The success of the Howe event opened up important avenues for the Center's programs. An annual gift from Henry and Edith Everett made it possible to conclude each academic year with a similar all-day symposium. There were tributes to Alfred Kazin in 1995, Michael Harrington in 1996, Arthur Schlesinger Jr. in 1997, and Ralph Ellison in 1998. Like the Howe event, they concentrated not on the writers themselves but on current views of the subjects that most interested them: socialism, immigration, the American experience, the future of the welfare state, democracy, historiography, black culture and letters. The series culminated with a symposium on law and literature in 2000. These events brought together some of the most distinguished scholars in the United States, giving them an opportunity to address both the university community and the public at large.

Another long-term offshoot of the Howe symposium was an annual lectureship in his honor, endowed by a generous gift from Max Palevsky. The subjects rotated from literature to politics to Jewish studies. Among the eminent speakers in this series were political theorists like Michael Walzer, Alan Ryan, and George Kateb, literary critics such as Frank Kermode, Roger Shattuck, and John Bayley, educators like Deborah Meier and Diane Ravitch, and a leading Israeli novelist, A. B. Yehoshua. Another endowment made possible an annual lecture in poetics in honor of poet and critic Stanley Burnshaw, with talks given in alternate years at the Graduate Center and at the Harry Ransom Humanities Research Center in Austin, Texas, where Burnshaw's papers are housed. Speakers in New York included critic Denis Donoghue and poet Galway Kinnell, while at the Austin end the lectures were inaugurated by Robert Alter in 1997 and Morris Dickstein in 1999.

Many of the Center's most important events were cosponsored with other cultural institutions or timed to coincide with major art exhibitions or the publication of exceptional books.

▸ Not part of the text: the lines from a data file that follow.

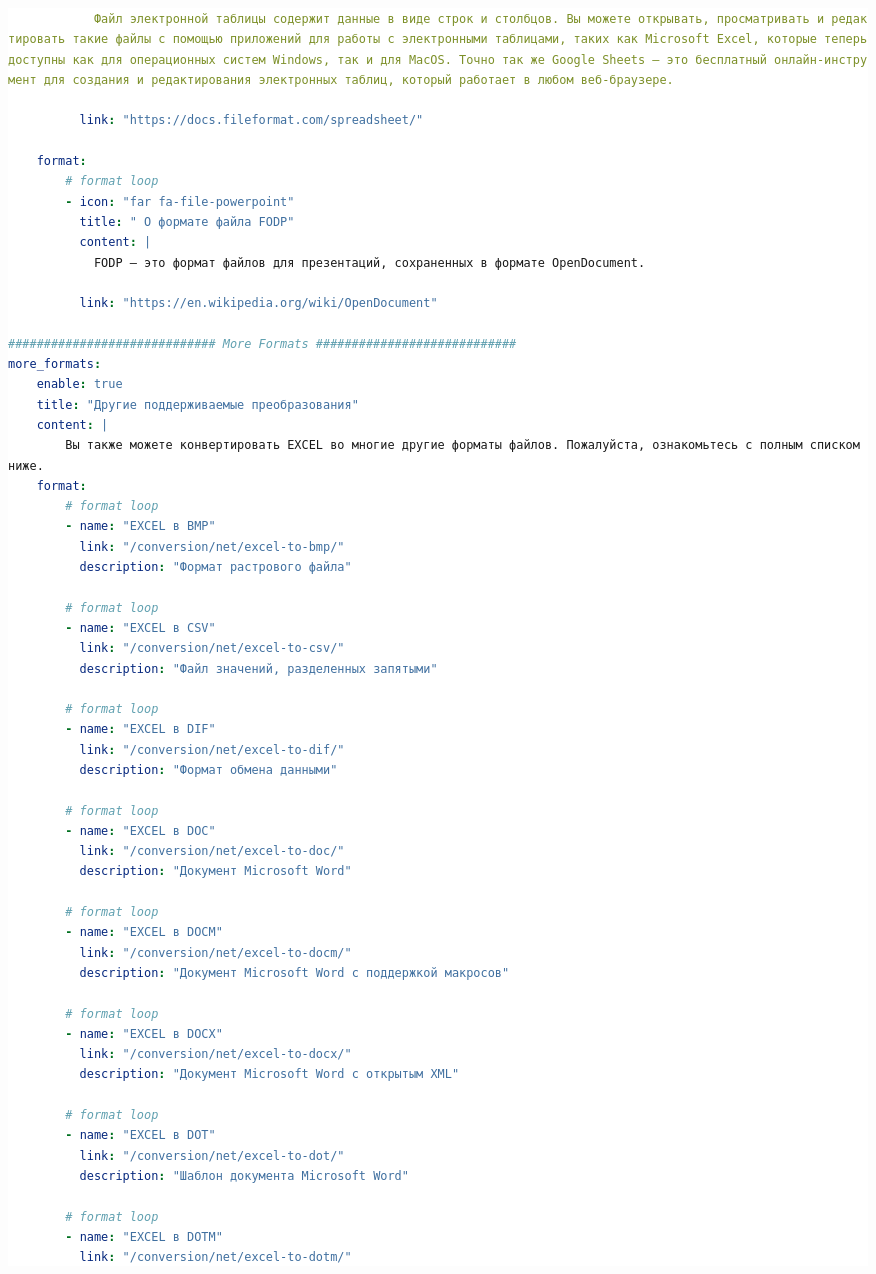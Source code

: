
```yaml
            Файл электронной таблицы содержит данные в виде строк и столбцов. Вы можете открывать, просматривать и редактировать такие файлы с помощью приложений для работы с электронными таблицами, таких как Microsoft Excel, которые теперь доступны как для операционных систем Windows, так и для MacOS. Точно так же Google Sheets — это бесплатный онлайн-инструмент для создания и редактирования электронных таблиц, который работает в любом веб-браузере.

          link: "https://docs.fileformat.com/spreadsheet/"

    format:
        # format loop
        - icon: "far fa-file-powerpoint"
          title: " О формате файла FODP"
          content: |
            FODP — это формат файлов для презентаций, сохраненных в формате OpenDocument.

          link: "https://en.wikipedia.org/wiki/OpenDocument"

############################# More Formats ############################
more_formats:
    enable: true
    title: "Другие поддерживаемые преобразования"
    content: |
        Вы также можете конвертировать EXCEL во многие другие форматы файлов. Пожалуйста, ознакомьтесь с полным списком ниже.
    format: 
        # format loop
        - name: "EXCEL в BMP"
          link: "/conversion/net/excel-to-bmp/"
          description: "Формат растрового файла"

        # format loop
        - name: "EXCEL в CSV"
          link: "/conversion/net/excel-to-csv/"
          description: "Файл значений, разделенных запятыми"

        # format loop
        - name: "EXCEL в DIF"
          link: "/conversion/net/excel-to-dif/"
          description: "Формат обмена данными"

        # format loop
        - name: "EXCEL в DOC"
          link: "/conversion/net/excel-to-doc/"
          description: "Документ Microsoft Word"

        # format loop
        - name: "EXCEL в DOCM"
          link: "/conversion/net/excel-to-docm/"
          description: "Документ Microsoft Word с поддержкой макросов"

        # format loop
        - name: "EXCEL в DOCX"
          link: "/conversion/net/excel-to-docx/"
          description: "Документ Microsoft Word с открытым XML"

        # format loop
        - name: "EXCEL в DOT"
          link: "/conversion/net/excel-to-dot/"
          description: "Шаблон документа Microsoft Word"

        # format loop
        - name: "EXCEL в DOTM"
          link: "/conversion/net/excel-to-dotm/"
```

Art history professor Gail Levin organized a symposium on Edward Hopper in 1995 that coincided with a big show of his work at the Whitney Museum and the appearance of her own biography of the painter. It proved to be one of the best attended events ever sponsored by the Center. The showing of painter Jacob Lawrence's "Migrations" series at the Museum of Modern Art led to two panels on African-American art and photography, cosponsored by the Museum. With the Museum of the City of New York the Center organized a program on Irish-American culture that included the future poet laureate, Lehman College professor Billy Collins, as well as a tribute to the late Jewish novelist Henry Roth after his death in 1995. In 1997, six months after his death, the Center put together a marathon tribute to the distinguished poet and Brooklyn College professor Allen Ginsberg in which fellow poets like John Hollander, Galway Kinnell, and Richard Howard participated.

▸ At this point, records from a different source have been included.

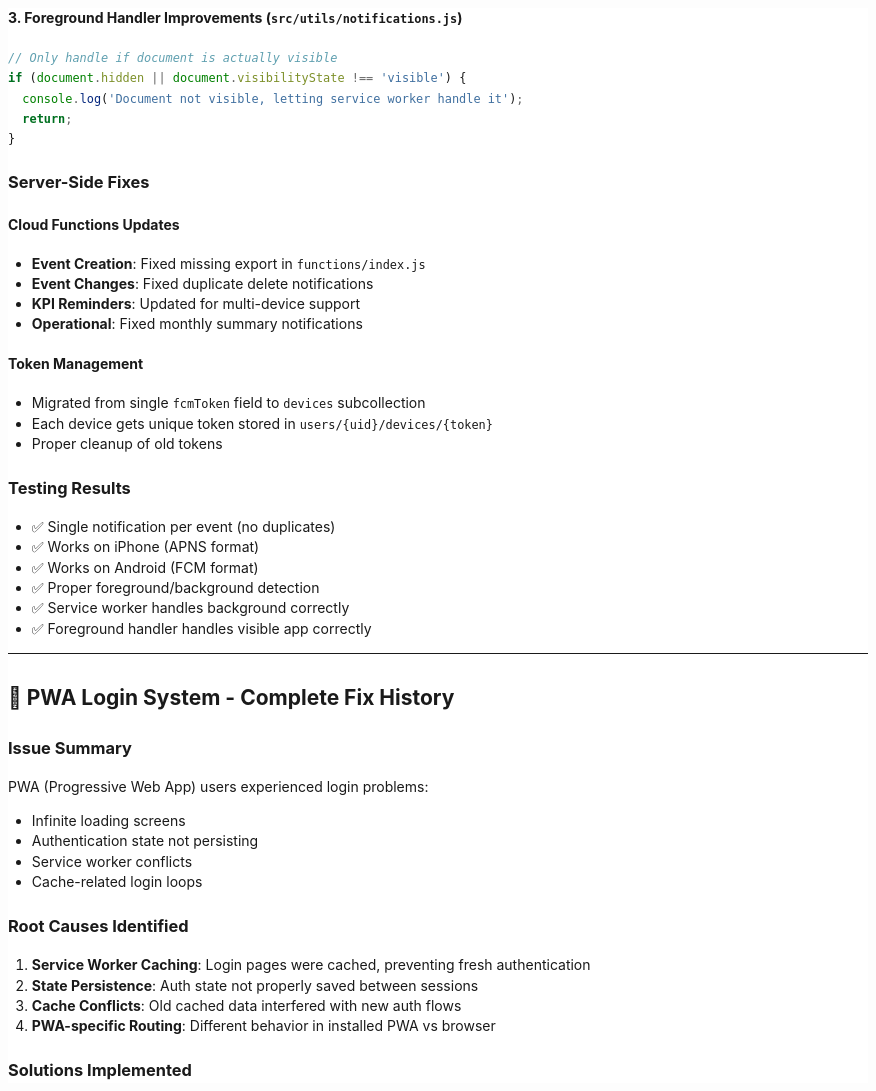 #### 3. Foreground Handler Improvements (`src/utils/notifications.js`)
```javascript
// Only handle if document is actually visible
if (document.hidden || document.visibilityState !== 'visible') {
  console.log('Document not visible, letting service worker handle it');
  return;
}
```

### Server-Side Fixes

#### Cloud Functions Updates
- **Event Creation**: Fixed missing export in `functions/index.js`
- **Event Changes**: Fixed duplicate delete notifications
- **KPI Reminders**: Updated for multi-device support
- **Operational**: Fixed monthly summary notifications

#### Token Management
- Migrated from single `fcmToken` field to `devices` subcollection
- Each device gets unique token stored in `users/{uid}/devices/{token}`
- Proper cleanup of old tokens

### Testing Results
- ✅ Single notification per event (no duplicates)
- ✅ Works on iPhone (APNS format)
- ✅ Works on Android (FCM format)
- ✅ Proper foreground/background detection
- ✅ Service worker handles background correctly
- ✅ Foreground handler handles visible app correctly

---

## 🔐 PWA Login System - Complete Fix History

### Issue Summary
PWA (Progressive Web App) users experienced login problems:
- Infinite loading screens
- Authentication state not persisting
- Service worker conflicts
- Cache-related login loops

### Root Causes Identified
1. **Service Worker Caching**: Login pages were cached, preventing fresh authentication
2. **State Persistence**: Auth state not properly saved between sessions
3. **Cache Conflicts**: Old cached data interfered with new auth flows
4. **PWA-specific Routing**: Different behavior in installed PWA vs browser

### Solutions Implemented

Finally, a word must be said about the most ambitious event organized by the Center in these early years, a two-day conference on "The Revival of Pragmatism" that brought together legal thinkers such as Richard Posner and Thomas Grey, philosophers like Hilary Putnam, Richard Bernstein, Stanley Cavell, Sidney Morgenbesser, and Richard Rorty, political theorists like Nancy Fraser and Alan Wolfe, intellectual historians such as John Patrick Diggins and Robert Westbrook, and literary critics like Richard Poirier, Stanley Fish, Louis Menand, and David Bromwich. The speakers included virtually everyone who had contributed to the lively conversation about American pragmatism in the 1980s and 1990s. The papers and discussions marked a major turn in recent cultural theory. Supplemented by half a dozen others, they were brought together in a large book, The Revival of Pragmatism (Duke University Press, 1998), edited with an introduction by Morris Dickstein.

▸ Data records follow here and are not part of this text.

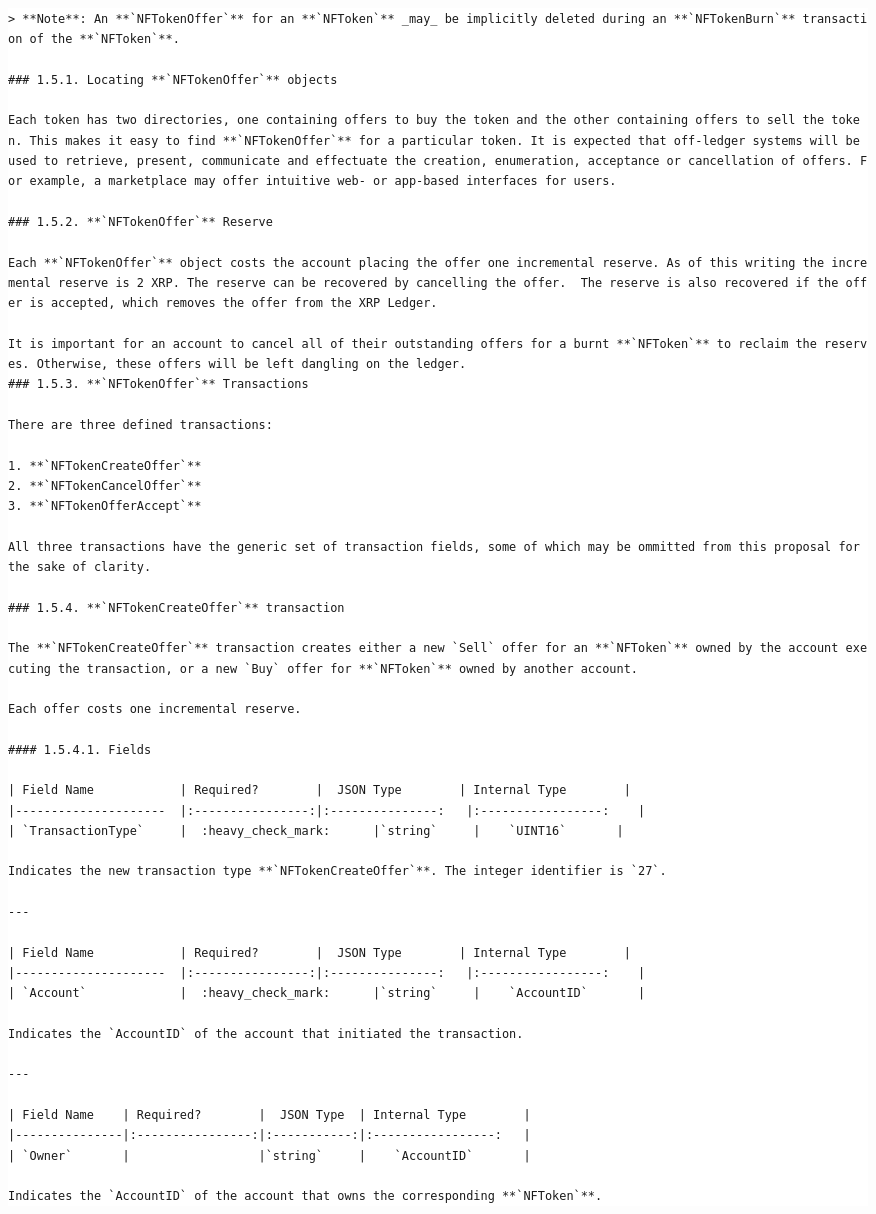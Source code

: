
 ```
> **Note**: An **`NFTokenOffer`** for an **`NFToken`** _may_ be implicitly deleted during an **`NFTokenBurn`** transaction of the **`NFToken`**.

### 1.5.1. Locating **`NFTokenOffer`** objects

Each token has two directories, one containing offers to buy the token and the other containing offers to sell the token. This makes it easy to find **`NFTokenOffer`** for a particular token. It is expected that off-ledger systems will be used to retrieve, present, communicate and effectuate the creation, enumeration, acceptance or cancellation of offers. For example, a marketplace may offer intuitive web- or app-based interfaces for users.

### 1.5.2. **`NFTokenOffer`** Reserve

Each **`NFTokenOffer`** object costs the account placing the offer one incremental reserve. As of this writing the incremental reserve is 2 XRP. The reserve can be recovered by cancelling the offer.  The reserve is also recovered if the offer is accepted, which removes the offer from the XRP Ledger. 

It is important for an account to cancel all of their outstanding offers for a burnt **`NFToken`** to reclaim the reserves. Otherwise, these offers will be left dangling on the ledger.
### 1.5.3. **`NFTokenOffer`** Transactions

There are three defined transactions:

1. **`NFTokenCreateOffer`**
2. **`NFTokenCancelOffer`**
3. **`NFTokenOfferAccept`**

All three transactions have the generic set of transaction fields, some of which may be ommitted from this proposal for the sake of clarity.

### 1.5.4. **`NFTokenCreateOffer`** transaction

The **`NFTokenCreateOffer`** transaction creates either a new `Sell` offer for an **`NFToken`** owned by the account executing the transaction, or a new `Buy` offer for **`NFToken`** owned by another account.

Each offer costs one incremental reserve.

#### 1.5.4.1. Fields

| Field Name            | Required?        |  JSON Type        | Internal Type        |
|---------------------  |:----------------:|:---------------:   |:-----------------:    |
| `TransactionType`     |  :heavy_check_mark:      |`string`     |    `UINT16`       |

Indicates the new transaction type **`NFTokenCreateOffer`**. The integer identifier is `27`.

---

| Field Name            | Required?        |  JSON Type        | Internal Type        |
|---------------------  |:----------------:|:---------------:   |:-----------------:    |
| `Account`             |  :heavy_check_mark:      |`string`     |    `AccountID`       |

Indicates the `AccountID` of the account that initiated the transaction.

---

| Field Name    | Required?        |  JSON Type  | Internal Type        |
|---------------|:----------------:|:-----------:|:-----------------:   |
| `Owner`       |                  |`string`     |    `AccountID`       |

Indicates the `AccountID` of the account that owns the corresponding **`NFToken`**.

```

In just a few years, the Center could rightly claim not only that it carved out an important niche in the city's cultural scene, significantly raising the public profile of the Graduate Center, but also that it had galvanized public conversation of major issues and important cultural events, served as host to many influential writers and thinkers, and created a significant new bridge between the university and a broad audience that proved to be insatiably hungry for articulate speakers and new ideas.